[[ Provided material open ]]
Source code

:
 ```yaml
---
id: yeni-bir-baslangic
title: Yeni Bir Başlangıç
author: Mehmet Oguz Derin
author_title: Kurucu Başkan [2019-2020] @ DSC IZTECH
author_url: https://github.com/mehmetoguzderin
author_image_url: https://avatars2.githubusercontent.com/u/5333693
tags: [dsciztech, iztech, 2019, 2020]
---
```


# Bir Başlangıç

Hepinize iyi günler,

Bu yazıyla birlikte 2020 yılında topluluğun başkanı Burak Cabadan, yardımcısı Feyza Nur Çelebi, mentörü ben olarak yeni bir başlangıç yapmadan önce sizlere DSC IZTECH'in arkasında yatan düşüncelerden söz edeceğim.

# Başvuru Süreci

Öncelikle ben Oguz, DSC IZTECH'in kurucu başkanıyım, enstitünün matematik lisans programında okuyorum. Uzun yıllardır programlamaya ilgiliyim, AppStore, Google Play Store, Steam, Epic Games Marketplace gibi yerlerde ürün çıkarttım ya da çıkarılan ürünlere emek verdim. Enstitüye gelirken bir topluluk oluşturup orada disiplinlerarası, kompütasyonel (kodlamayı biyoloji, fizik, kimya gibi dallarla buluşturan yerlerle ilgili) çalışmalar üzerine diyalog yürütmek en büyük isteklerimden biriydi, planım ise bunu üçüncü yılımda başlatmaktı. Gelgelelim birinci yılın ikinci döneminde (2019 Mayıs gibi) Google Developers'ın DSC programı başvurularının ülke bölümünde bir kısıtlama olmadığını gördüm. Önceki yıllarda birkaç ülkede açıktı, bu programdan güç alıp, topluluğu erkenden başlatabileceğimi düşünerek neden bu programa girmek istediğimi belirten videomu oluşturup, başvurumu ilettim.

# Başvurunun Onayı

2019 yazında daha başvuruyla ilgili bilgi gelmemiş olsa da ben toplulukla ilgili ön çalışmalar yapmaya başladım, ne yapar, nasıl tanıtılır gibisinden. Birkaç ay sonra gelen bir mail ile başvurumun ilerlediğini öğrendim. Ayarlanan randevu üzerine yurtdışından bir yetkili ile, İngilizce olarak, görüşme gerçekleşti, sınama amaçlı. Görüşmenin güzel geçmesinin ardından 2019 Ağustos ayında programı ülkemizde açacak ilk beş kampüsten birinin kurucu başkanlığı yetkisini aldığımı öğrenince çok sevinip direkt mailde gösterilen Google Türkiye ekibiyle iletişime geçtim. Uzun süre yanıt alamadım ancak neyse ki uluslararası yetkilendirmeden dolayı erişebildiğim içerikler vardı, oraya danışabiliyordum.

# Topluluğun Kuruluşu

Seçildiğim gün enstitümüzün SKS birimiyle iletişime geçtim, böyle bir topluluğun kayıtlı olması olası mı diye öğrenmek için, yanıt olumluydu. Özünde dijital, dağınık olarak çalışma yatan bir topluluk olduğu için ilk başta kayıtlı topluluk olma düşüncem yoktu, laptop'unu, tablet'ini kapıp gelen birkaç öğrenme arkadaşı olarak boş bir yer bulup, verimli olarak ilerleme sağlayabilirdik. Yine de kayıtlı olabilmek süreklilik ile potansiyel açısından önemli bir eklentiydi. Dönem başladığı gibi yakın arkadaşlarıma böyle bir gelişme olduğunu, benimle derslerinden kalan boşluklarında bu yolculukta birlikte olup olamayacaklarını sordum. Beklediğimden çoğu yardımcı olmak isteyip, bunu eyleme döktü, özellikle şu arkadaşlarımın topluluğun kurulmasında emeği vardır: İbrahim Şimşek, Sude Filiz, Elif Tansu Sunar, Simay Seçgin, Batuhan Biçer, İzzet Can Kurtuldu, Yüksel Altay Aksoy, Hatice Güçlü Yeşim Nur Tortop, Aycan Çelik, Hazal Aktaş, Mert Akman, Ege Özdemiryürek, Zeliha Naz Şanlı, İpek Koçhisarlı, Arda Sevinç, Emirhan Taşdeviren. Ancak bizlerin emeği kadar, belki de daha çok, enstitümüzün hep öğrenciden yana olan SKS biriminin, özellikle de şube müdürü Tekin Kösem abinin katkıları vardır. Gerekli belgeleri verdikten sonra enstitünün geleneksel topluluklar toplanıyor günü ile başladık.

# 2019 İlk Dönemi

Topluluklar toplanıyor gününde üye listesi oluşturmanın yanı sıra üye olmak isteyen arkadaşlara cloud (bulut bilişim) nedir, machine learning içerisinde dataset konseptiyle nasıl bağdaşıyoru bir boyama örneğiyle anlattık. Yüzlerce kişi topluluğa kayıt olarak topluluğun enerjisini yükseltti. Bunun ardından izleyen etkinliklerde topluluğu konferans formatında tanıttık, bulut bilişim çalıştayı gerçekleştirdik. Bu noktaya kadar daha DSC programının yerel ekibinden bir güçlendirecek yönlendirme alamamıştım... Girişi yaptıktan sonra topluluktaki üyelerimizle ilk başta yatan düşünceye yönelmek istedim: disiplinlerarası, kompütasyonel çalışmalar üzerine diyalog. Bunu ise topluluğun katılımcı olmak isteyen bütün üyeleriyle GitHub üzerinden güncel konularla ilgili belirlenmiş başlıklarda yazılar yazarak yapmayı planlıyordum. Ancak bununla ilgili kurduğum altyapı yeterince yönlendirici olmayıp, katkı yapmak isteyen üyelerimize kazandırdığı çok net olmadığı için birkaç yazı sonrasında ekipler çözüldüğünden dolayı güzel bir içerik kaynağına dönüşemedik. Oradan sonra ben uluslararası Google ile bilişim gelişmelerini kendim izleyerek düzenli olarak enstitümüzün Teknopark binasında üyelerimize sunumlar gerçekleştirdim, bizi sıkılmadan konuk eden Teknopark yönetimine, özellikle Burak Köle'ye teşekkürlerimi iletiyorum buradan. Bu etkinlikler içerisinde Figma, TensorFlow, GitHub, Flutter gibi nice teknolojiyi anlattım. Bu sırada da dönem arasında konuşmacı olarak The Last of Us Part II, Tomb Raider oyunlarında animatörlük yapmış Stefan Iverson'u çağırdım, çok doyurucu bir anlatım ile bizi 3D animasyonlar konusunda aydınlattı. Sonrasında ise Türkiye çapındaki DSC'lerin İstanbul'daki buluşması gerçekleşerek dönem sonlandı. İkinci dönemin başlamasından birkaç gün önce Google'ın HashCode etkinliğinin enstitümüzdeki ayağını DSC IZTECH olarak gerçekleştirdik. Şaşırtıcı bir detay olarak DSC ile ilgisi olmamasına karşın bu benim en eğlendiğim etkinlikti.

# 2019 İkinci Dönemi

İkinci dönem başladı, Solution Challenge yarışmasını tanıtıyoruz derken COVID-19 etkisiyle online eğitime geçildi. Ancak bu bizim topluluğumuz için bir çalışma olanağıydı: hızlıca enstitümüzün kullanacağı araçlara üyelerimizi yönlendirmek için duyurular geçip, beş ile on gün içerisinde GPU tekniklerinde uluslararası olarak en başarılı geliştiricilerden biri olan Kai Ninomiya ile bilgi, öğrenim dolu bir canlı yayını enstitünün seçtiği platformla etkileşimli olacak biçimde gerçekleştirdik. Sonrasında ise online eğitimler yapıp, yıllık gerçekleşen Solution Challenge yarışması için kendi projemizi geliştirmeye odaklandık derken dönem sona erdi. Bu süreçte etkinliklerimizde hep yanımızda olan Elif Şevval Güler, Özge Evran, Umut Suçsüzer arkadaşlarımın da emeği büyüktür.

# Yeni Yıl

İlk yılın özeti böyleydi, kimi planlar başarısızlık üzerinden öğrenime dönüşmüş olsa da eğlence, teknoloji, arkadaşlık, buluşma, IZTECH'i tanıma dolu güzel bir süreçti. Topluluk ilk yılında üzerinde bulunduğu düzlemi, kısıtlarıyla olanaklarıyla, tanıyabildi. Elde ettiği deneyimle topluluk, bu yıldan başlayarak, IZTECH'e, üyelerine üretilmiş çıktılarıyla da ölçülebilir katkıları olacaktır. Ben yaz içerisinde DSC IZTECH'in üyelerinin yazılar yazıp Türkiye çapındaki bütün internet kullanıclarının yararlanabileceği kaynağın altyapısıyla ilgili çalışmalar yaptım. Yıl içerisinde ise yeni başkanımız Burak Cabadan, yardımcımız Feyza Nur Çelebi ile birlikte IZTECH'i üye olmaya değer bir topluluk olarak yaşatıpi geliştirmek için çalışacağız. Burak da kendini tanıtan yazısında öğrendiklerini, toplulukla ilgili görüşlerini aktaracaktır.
[[ Provided material closed ]]
_Action item_:
Your reply should be one number: the count of lines above that hold the word "yılında".

_Solution_:
2